*Dataset extract*.
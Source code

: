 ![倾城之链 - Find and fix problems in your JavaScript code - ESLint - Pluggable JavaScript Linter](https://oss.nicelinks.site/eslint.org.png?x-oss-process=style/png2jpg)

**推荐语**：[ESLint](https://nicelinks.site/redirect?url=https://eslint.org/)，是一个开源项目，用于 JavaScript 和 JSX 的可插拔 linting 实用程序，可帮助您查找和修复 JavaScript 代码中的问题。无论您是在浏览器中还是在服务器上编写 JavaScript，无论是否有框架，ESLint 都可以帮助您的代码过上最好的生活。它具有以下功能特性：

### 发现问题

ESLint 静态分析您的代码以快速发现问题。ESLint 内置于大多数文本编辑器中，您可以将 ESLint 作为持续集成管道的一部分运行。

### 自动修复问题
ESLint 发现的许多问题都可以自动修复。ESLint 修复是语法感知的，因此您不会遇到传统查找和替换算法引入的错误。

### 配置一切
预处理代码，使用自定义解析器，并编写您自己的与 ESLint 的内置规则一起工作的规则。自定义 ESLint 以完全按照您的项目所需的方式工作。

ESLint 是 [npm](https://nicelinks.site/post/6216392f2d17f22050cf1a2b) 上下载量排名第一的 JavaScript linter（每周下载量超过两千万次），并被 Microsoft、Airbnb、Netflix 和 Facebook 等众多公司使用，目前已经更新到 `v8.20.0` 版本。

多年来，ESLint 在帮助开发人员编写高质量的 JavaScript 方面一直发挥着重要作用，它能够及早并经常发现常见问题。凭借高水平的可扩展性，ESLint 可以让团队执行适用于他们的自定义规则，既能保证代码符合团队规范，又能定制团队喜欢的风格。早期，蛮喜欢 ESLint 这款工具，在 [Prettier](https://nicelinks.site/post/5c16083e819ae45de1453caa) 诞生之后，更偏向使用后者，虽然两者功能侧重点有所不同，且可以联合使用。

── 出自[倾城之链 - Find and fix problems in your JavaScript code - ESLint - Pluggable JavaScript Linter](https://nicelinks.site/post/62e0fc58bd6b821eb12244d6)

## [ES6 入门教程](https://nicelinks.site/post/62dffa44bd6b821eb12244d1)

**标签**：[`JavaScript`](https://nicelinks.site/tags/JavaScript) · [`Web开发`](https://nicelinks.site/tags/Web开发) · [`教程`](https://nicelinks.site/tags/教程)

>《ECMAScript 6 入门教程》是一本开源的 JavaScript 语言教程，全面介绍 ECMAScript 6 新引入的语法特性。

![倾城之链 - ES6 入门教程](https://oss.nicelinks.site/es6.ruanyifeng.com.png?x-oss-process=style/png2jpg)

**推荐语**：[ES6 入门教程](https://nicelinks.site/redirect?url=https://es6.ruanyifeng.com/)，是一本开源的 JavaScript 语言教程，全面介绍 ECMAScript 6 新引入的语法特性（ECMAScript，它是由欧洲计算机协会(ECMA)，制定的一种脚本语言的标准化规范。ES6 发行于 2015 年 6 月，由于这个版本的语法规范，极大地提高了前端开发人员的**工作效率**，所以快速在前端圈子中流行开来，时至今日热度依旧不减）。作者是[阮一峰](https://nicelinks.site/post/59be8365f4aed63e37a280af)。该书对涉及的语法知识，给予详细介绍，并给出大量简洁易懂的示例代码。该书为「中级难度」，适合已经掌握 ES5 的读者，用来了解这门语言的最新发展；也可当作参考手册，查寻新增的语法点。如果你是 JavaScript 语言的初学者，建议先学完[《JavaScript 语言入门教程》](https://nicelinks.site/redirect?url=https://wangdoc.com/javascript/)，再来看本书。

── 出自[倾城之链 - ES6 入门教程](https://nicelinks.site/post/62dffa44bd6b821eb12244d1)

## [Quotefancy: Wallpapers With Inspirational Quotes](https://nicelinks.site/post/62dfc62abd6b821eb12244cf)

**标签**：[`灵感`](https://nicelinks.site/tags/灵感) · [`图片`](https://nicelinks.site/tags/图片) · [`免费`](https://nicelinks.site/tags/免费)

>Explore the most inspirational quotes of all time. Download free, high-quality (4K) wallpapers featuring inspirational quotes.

*Task details*. Check each line of the material for the word "ruanyifeng". State how many have it, and write nothing else.

*Exercise output*. 2